* _Records for this task_
────────

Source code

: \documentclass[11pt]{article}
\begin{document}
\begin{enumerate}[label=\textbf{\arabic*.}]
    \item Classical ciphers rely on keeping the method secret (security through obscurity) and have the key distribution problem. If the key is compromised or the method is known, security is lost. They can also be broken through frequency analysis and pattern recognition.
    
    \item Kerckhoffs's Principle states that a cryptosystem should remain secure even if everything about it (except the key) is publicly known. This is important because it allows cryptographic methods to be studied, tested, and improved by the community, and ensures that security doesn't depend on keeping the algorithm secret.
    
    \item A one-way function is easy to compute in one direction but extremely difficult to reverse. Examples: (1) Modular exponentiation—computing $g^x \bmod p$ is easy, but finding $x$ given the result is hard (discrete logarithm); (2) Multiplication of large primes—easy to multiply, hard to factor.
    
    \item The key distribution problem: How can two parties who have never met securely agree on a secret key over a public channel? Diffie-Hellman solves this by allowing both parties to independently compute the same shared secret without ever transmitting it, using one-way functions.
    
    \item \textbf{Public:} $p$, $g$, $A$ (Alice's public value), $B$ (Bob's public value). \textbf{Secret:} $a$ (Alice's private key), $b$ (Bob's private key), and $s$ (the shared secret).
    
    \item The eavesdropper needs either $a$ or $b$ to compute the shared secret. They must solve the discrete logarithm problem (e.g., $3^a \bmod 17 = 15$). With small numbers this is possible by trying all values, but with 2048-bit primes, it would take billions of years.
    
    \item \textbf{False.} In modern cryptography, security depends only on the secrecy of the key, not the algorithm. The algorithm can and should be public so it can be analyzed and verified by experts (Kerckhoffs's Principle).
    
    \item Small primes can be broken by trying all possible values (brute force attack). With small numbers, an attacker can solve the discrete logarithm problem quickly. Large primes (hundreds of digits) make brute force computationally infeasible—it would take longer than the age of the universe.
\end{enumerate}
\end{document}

────────

* _Exercise prompt_
Lines with "broken": find them in the data and copy each one.

* _Written answer_
    \item Classical ciphers rely on keeping the method secret (security through obscurity) and have the key distribution problem. If the key is compromised or the method is known, security is lost. They can also be broken through frequency analysis and pattern recognition.
    \item Small primes can be broken by trying all possible values (brute force attack). With small numbers, an attacker can solve the discrete logarithm problem quickly. Large primes (hundreds of digits) make brute force computationally infeasible—it would take longer than the age of the universe.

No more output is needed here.